[WHAT IS NEEDED]
Of the entries below, return exactly those lines that fall between the one containing "cta1_icon = '''more'''" and the one containing "title = '''Engine and Oil Health'''", the two end lines included.
═══ RECORD SET
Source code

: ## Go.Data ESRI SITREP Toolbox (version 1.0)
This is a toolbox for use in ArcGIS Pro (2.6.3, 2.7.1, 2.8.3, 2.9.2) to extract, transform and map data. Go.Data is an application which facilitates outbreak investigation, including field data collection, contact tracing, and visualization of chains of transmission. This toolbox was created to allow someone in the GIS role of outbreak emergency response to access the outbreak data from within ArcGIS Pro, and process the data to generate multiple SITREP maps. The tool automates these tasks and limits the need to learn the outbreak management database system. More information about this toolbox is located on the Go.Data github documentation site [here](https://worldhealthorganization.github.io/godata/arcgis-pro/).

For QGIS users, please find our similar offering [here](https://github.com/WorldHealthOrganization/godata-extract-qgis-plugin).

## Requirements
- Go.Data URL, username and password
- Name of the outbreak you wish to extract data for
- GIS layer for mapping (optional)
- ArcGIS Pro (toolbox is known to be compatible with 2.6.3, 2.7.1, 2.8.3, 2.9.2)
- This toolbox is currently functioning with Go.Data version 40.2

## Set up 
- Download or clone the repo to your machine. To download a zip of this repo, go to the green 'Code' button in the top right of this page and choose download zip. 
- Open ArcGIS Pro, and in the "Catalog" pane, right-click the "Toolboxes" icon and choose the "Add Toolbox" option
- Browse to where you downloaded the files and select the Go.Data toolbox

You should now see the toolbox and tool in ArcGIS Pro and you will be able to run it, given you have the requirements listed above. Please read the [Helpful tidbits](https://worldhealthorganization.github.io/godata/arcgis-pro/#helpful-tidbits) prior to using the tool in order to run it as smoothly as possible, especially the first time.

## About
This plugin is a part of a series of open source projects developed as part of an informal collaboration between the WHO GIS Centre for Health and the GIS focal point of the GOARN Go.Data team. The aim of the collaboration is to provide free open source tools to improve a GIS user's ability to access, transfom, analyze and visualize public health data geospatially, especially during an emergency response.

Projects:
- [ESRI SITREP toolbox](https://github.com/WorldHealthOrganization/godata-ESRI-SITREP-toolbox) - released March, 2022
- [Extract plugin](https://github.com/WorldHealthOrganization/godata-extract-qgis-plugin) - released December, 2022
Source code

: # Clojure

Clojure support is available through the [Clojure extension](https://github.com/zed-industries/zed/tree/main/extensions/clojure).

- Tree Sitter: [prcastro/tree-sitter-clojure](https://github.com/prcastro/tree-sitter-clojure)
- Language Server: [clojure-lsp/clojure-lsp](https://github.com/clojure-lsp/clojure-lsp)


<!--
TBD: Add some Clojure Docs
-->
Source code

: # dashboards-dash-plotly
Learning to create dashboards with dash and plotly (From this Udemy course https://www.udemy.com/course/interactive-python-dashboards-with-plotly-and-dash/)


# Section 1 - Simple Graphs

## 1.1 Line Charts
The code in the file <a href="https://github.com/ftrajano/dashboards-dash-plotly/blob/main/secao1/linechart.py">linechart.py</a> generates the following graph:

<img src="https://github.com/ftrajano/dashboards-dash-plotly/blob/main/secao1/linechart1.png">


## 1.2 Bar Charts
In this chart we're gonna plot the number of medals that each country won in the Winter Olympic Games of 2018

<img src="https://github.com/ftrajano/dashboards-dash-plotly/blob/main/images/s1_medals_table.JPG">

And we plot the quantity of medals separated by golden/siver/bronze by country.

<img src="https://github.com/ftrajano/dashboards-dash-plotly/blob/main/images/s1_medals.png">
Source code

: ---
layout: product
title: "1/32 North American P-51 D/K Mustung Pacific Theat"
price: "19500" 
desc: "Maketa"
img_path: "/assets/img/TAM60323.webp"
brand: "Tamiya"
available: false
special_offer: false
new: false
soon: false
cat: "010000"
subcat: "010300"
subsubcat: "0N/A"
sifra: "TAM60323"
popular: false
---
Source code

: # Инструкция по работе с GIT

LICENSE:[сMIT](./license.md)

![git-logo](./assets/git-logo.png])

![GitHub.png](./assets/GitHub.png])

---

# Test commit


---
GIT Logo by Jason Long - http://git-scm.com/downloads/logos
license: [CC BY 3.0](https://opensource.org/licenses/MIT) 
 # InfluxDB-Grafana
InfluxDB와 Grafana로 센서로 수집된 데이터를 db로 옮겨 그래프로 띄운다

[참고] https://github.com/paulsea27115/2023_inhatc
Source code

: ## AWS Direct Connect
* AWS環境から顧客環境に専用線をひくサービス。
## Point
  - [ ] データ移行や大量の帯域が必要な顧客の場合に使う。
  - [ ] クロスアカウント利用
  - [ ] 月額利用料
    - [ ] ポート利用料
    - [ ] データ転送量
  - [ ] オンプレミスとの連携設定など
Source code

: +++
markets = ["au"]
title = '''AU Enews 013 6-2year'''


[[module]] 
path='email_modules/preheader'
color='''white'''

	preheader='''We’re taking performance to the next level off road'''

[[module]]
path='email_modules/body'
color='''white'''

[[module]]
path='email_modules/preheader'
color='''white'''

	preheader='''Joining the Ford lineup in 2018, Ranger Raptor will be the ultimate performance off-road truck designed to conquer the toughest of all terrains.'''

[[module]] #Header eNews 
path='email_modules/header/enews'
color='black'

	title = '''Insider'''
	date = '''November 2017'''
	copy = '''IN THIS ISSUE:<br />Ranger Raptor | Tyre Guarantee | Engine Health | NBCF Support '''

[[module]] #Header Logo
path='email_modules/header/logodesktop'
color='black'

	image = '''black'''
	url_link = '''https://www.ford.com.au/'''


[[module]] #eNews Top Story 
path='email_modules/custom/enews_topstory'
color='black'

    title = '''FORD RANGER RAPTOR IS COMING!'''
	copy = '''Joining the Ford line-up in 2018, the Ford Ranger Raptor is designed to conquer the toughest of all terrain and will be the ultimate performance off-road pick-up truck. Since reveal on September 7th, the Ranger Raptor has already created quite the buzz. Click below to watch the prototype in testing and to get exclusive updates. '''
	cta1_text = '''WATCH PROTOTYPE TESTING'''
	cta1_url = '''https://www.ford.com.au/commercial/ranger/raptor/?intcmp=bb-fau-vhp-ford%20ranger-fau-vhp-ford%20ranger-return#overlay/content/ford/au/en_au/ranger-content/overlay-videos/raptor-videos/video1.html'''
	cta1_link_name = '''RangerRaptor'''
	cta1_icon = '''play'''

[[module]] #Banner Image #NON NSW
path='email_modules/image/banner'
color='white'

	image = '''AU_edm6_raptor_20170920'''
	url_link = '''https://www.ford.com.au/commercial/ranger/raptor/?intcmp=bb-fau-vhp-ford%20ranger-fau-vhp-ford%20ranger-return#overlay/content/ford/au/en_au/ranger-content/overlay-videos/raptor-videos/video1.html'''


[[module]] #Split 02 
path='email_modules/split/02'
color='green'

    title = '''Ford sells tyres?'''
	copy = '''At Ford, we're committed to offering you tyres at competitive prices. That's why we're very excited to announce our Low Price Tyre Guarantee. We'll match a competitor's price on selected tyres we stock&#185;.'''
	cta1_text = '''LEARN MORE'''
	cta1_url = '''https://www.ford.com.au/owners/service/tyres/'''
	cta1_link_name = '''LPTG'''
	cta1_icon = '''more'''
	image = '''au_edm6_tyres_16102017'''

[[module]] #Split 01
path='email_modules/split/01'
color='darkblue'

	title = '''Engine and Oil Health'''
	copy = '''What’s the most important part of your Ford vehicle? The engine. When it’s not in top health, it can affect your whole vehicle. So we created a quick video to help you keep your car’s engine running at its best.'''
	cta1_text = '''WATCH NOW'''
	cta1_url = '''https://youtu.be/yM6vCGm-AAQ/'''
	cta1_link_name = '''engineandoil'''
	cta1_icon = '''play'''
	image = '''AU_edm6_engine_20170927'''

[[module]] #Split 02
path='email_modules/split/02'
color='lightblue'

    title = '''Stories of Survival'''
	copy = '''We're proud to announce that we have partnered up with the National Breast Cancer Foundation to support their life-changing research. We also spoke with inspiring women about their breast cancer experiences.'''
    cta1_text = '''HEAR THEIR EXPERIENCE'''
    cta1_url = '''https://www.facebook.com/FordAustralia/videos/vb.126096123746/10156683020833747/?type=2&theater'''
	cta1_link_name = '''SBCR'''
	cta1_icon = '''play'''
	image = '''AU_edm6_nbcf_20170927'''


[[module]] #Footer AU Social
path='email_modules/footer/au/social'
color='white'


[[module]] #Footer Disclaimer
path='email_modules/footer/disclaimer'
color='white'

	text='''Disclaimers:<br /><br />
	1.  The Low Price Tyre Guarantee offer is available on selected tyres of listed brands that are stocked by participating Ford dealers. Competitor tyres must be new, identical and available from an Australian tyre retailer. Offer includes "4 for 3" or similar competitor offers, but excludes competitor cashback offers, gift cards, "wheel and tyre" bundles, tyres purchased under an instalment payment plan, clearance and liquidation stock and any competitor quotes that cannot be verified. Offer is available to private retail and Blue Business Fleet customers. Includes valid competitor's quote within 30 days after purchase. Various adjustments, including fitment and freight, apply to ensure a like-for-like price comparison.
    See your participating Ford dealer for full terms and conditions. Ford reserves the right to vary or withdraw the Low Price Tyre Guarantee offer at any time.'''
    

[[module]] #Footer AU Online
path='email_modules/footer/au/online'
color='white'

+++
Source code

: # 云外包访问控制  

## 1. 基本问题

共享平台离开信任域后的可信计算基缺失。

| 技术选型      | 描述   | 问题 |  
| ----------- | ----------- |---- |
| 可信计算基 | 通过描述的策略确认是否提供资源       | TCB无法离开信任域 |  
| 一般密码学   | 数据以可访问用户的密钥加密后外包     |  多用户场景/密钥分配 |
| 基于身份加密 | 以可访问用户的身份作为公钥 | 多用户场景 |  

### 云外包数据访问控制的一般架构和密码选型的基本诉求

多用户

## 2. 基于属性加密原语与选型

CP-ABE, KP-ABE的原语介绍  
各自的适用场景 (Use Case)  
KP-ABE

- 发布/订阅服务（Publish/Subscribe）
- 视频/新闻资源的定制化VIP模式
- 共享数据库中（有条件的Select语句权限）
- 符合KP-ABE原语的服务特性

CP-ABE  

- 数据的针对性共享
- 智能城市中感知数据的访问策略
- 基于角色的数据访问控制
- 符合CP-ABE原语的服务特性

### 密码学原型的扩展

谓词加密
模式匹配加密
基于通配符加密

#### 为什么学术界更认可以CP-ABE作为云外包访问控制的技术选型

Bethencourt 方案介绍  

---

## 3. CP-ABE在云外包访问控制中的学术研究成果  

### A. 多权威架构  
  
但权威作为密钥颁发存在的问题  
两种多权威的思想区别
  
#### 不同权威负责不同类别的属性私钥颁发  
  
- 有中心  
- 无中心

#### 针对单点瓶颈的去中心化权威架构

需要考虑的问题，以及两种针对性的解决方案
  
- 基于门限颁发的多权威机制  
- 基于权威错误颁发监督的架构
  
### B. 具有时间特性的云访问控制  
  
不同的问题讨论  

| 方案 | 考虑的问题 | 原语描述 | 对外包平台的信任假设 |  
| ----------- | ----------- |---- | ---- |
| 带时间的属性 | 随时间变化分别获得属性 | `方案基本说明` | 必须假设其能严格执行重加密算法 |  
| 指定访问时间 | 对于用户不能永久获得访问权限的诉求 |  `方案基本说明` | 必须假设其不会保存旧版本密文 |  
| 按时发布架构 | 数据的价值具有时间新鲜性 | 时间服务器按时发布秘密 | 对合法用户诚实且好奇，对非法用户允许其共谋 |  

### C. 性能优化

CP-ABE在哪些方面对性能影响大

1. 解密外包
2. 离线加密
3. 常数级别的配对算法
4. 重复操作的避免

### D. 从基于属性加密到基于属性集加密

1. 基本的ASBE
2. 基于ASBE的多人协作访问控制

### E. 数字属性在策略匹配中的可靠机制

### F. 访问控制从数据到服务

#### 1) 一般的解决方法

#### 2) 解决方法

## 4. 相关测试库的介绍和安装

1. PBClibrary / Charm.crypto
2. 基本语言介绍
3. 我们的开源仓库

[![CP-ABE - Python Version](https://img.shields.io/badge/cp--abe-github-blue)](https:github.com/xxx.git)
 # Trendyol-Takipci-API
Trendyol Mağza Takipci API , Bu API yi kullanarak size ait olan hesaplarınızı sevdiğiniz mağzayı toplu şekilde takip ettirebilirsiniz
══════
[ANSWER SECTION]
	cta1_icon = '''more'''
	image = '''au_edm6_tyres_16102017'''

[[module]] #Split 01
path='email_modules/split/01'
color='darkblue'

	title = '''Engine and Oil Health'''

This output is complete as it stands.